EXERCISE DIRECTIONS: Beginning with the first entry, print all the records exactly.

------ EXERCISE MATERIAL ------

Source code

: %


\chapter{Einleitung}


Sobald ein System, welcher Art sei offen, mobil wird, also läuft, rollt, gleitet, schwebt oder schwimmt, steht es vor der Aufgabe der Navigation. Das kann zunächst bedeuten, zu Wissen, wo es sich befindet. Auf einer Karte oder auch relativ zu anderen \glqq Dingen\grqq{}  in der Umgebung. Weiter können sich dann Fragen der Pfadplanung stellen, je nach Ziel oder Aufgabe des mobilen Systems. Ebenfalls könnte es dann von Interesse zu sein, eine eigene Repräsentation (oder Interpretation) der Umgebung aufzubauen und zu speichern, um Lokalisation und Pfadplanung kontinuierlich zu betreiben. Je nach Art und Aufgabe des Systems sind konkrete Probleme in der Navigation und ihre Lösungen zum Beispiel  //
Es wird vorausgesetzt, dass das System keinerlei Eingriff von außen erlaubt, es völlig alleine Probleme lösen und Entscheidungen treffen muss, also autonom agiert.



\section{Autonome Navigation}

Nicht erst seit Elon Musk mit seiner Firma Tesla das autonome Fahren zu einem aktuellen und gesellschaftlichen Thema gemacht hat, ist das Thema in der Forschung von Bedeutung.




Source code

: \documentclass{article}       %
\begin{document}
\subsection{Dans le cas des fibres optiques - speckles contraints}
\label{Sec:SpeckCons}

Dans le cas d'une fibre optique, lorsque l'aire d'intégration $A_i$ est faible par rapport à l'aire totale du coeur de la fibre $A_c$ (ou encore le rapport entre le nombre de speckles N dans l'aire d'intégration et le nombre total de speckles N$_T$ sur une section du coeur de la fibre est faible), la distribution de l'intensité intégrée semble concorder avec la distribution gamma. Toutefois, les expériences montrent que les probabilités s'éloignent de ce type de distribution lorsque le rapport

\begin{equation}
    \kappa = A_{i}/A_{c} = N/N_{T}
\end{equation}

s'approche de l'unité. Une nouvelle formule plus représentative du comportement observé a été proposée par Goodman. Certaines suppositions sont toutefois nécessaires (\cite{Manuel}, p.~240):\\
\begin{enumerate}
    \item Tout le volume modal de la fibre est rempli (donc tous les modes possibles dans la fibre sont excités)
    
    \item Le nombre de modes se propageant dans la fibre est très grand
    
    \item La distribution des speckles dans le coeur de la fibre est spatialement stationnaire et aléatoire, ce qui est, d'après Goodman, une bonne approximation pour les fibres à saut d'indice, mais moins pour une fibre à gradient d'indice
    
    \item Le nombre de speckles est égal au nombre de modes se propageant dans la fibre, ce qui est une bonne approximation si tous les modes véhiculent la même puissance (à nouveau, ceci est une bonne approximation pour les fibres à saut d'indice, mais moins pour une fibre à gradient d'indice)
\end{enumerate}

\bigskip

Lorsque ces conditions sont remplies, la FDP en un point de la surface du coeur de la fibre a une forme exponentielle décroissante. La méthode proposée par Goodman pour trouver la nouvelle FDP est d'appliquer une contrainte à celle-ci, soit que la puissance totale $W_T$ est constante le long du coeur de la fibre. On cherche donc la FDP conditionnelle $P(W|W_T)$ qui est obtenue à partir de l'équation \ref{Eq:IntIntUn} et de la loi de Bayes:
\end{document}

------

ANSWER:
Source code

: %


\chapter{Einleitung}


Sobald ein System, welcher Art sei offen, mobil wird, also läuft, rollt, gleitet, schwebt oder schwimmt, steht es vor der Aufgabe der Navigation. Das kann zunächst bedeuten, zu Wissen, wo es sich befindet. Auf einer Karte oder auch relativ zu anderen \glqq Dingen\grqq{}  in der Umgebung. Weiter können sich dann Fragen der Pfadplanung stellen, je nach Ziel oder Aufgabe des mobilen Systems. Ebenfalls könnte es dann von Interesse zu sein, eine eigene Repräsentation (oder Interpretation) der Umgebung aufzubauen und zu speichern, um Lokalisation und Pfadplanung kontinuierlich zu betreiben. Je nach Art und Aufgabe des Systems sind konkrete Probleme in der Navigation und ihre Lösungen zum Beispiel  //
Es wird vorausgesetzt, dass das System keinerlei Eingriff von außen erlaubt, es völlig alleine Probleme lösen und Entscheidungen treffen muss, also autonom agiert.



\section{Autonome Navigation}

Nicht erst seit Elon Musk mit seiner Firma Tesla das autonome Fahren zu einem aktuellen und gesellschaftlichen Thema gemacht hat, ist das Thema in der Forschung von Bedeutung.




Source code

: \documentclass{article}       %
\begin{document}
\subsection{Dans le cas des fibres optiques - speckles contraints}
\label{Sec:SpeckCons}

Dans le cas d'une fibre optique, lorsque l'aire d'intégration $A_i$ est faible par rapport à l'aire totale du coeur de la fibre $A_c$ (ou encore le rapport entre le nombre de speckles N dans l'aire d'intégration et le nombre total de speckles N$_T$ sur une section du coeur de la fibre est faible), la distribution de l'intensité intégrée semble concorder avec la distribution gamma. Toutefois, les expériences montrent que les probabilités s'éloignent de ce type de distribution lorsque le rapport

\begin{equation}
    \kappa = A_{i}/A_{c} = N/N_{T}
\end{equation}

s'approche de l'unité. Une nouvelle formule plus représentative du comportement observé a été proposée par Goodman. Certaines suppositions sont toutefois nécessaires (\cite{Manuel}, p.~240):\\
\begin{enumerate}
    \item Tout le volume modal de la fibre est rempli (donc tous les modes possibles dans la fibre sont excités)
    
    \item Le nombre de modes se propageant dans la fibre est très grand
    
    \item La distribution des speckles dans le coeur de la fibre est spatialement stationnaire et aléatoire, ce qui est, d'après Goodman, une bonne approximation pour les fibres à saut d'indice, mais moins pour une fibre à gradient d'indice
    
    \item Le nombre de speckles est égal au nombre de modes se propageant dans la fibre, ce qui est une bonne approximation si tous les modes véhiculent la même puissance (à nouveau, ceci est une bonne approximation pour les fibres à saut d'indice, mais moins pour une fibre à gradient d'indice)
\end{enumerate}

\bigskip

Lorsque ces conditions sont remplies, la FDP en un point de la surface du coeur de la fibre a une forme exponentielle décroissante. La méthode proposée par Goodman pour trouver la nouvelle FDP est d'appliquer une contrainte à celle-ci, soit que la puissance totale $W_T$ est constante le long du coeur de la fibre. On cherche donc la FDP conditionnelle $P(W|W_T)$ qui est obtenue à partir de l'équation \ref{Eq:IntIntUn} et de la loi de Bayes:
\end{document}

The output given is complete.